I'll modify the Search form on Gloss List so if you search on Has Video, it checks that the file exists also. (It should do that anyway.)

susanodd commented 7 months ago

@Woseseltops I modified the Search so that when you search on "Has Video" it checks that the gloss also has a video file.

This helps on signbank-dev since you can find the videos you just imported.

The Search used to only look in GlossVideo, so all the "missing videos not on signbank-dev" ended up showing up in the search. Now it's easier to debug the code since missing video files are not shown as Has Video results.

susanodd commented 7 months ago

The code still finds really old videos (locally, at least) where the video file exists but there was never an entry in GlossVideo. I suspect there are some really old glosses on signbank where this is true. Also, if the citation image is missing, but there is a video, it looks empty in the results. But you can create a citation image from the video.
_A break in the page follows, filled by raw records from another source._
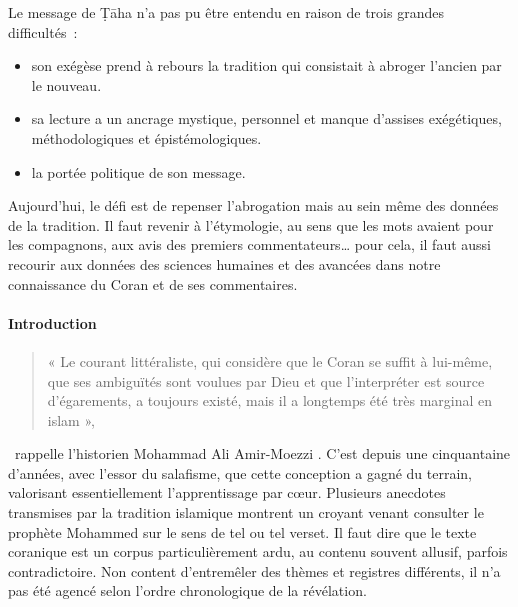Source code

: Le message de Ṭāha n'a pas pu être entendu en raison de trois grandes
difficultés~:
\begin{itemize}
    \item son exégèse prend à rebours la tradition qui consistait à abroger
l'ancien par le nouveau.
\item sa lecture a un ancrage mystique, personnel et manque d'assises
exégétiques, méthodologiques et épistémologiques.
\item la portée politique de son message.
\end{itemize}


Aujourd'hui, le défi est de repenser l'abrogation mais au sein même des
données de la tradition. Il faut revenir à l'étymologie, au sens que les
mots avaient pour les compagnons, aux avis des premiers
commentateurs\ldots{} pour cela, il faut aussi recourir aux données des
sciences humaines et des avancées dans notre connaissance du Coran et de
ses commentaires.


 
 



 


\paragraph{Introduction}
\begin{quote}
    {« Le courant littéraliste, qui considère que le Coran se suffit à
lui-même, que ses ambiguïtés sont voulues par Dieu et que l'interpréter
est source d'égarements, a toujours existé, mais il a longtemps été très
marginal en islam »,}
\end{quote}
~rappelle l'historien Mohammad
Ali Amir-Moezzi 
 . C'est depuis une cinquantaine d'années, avec
l'essor du salafisme, que cette conception a gagné du terrain,
valorisant essentiellement l'apprentissage par cœur.
Plusieurs anecdotes transmises par la tradition islamique montrent un
croyant venant consulter le prophète Mohammed sur le sens de tel ou tel
verset. Il faut dire que le texte coranique est un corpus
particulièrement ardu, au contenu souvent allusif, parfois
contradictoire. Non content d'entremêler des thèmes et registres
différents, il n'a pas été agencé selon l'ordre chronologique de la
révélation.

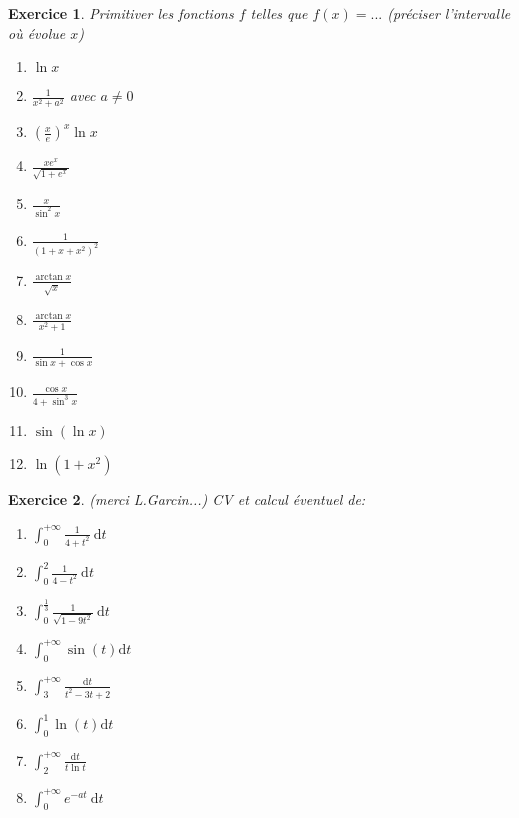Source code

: \documentclass[12pt,a4paper]{article}
\theoremstyle{break}
\newtheorem{Exo}{Exercice}
\begin{document}
 \begin{Exo}
	Primitiver les fonctions $f$ telles que $f(x)=...$ (préciser l'intervalle où évolue $x$)
	\begin{multicols}{4}
		\begin{enumerate}
			\item 
			$\ln x$
			\item 
			$\frac{1}{x^2+a^2}$ avec $a\neq 0$
			\item
			$\left( \frac{x}{e}\right) ^{x}\ln x$
			\item
			$\frac{xe^{x}}{\sqrt{1+e^{x}}}$
			\item 
			$\frac{x}{\sin ^{2}x}$
			\item 
			$\frac{1}{\left( 1+x+x^{2}\right) ^{2}}$
			\item 
			$\frac{\arctan x}{\sqrt{x}}$
			\item 
			$\frac{\arctan x}{x^{2}+1}$
			\item 
			$\frac{1}{\sin x+\cos x}$
			\item 
			$\frac{\cos x}{4+\sin ^{3}x}$
			\item 
			$\sin \left( \ln x\right) $
			\item 
			$\ln \left(
			1+x^{2}\right) $
		\end{enumerate}
	\end{multicols}
\end{Exo}


\begin{Exo}(merci L.Garcin...)
	CV et calcul éventuel de:
	\begin{multicols}{4}
		\begin{enumerate}
			\item
			$\int_{0}^{+\infty} \frac{1}{4+t^{2}} \mathrm{~d} t$	
			\item
			$\int_{0}^{2} \frac{1}{4-t^{2}} \mathrm{~d} t$
			\item
			$\int_{0}^{\frac{1}{3}} \frac{1}{\sqrt{1-9 t^{2}}} \mathrm{~d} t$
			\item
			$\int_{0}^{+\infty} \sin (t) \mathrm{d} t$
			\item
			$\int_{3}^{+\infty} \frac{\mathrm{d} t}{t^{2}-3 t+2}$
			\item
			$\int_{0}^{1} \ln (t) \mathrm{d} t$
			\item
			$\int_{2}^{+\infty} \frac{\mathrm{d} t}{t \ln t}$
			\item
			$\int_{0}^{+\infty} e^{-a t} \mathrm{~d} t$
		\end{enumerate}
	\end{multicols}
\end{Exo}
\end{document}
(Should this kind of information be added somewhere? It's like "quirks" about video files. These are kind of meta-information about the system, not really about searching for glosses.)

susanodd commented 6 months ago

This is on signbank now.

susanodd commented 6 months ago

This is live on all signbanks.

ocrasborn commented 6 months ago

@susanodd , great that this is possible now! I would suggest also adding a button on the Dataset Management page, which to me sounds like a bit more natural a location -- it's related to managing the dataset, after all. Same for the 'Corpus Overview' button, really. @uklomp , what do you think?

susanodd commented 6 months ago

I agree, actually. But we're missing @vanlummelhuizen a bit here with the Dataset Management page. I first tried to add the buttons there, without success. (The buttons need to be caught by the python View code. There are zillions of permissions checks on this page!!!! I was not able to add the buttons in a way to display them to look nice. Probably we need to introduce panels or some other layout here.)

uklomp commented 2 months ago

I guess this is finished?

susanodd commented 2 months ago

I didn't implement the request from @ocrasborn yet about the video tags.

I see that that issue was closed, so this issue can be closed now.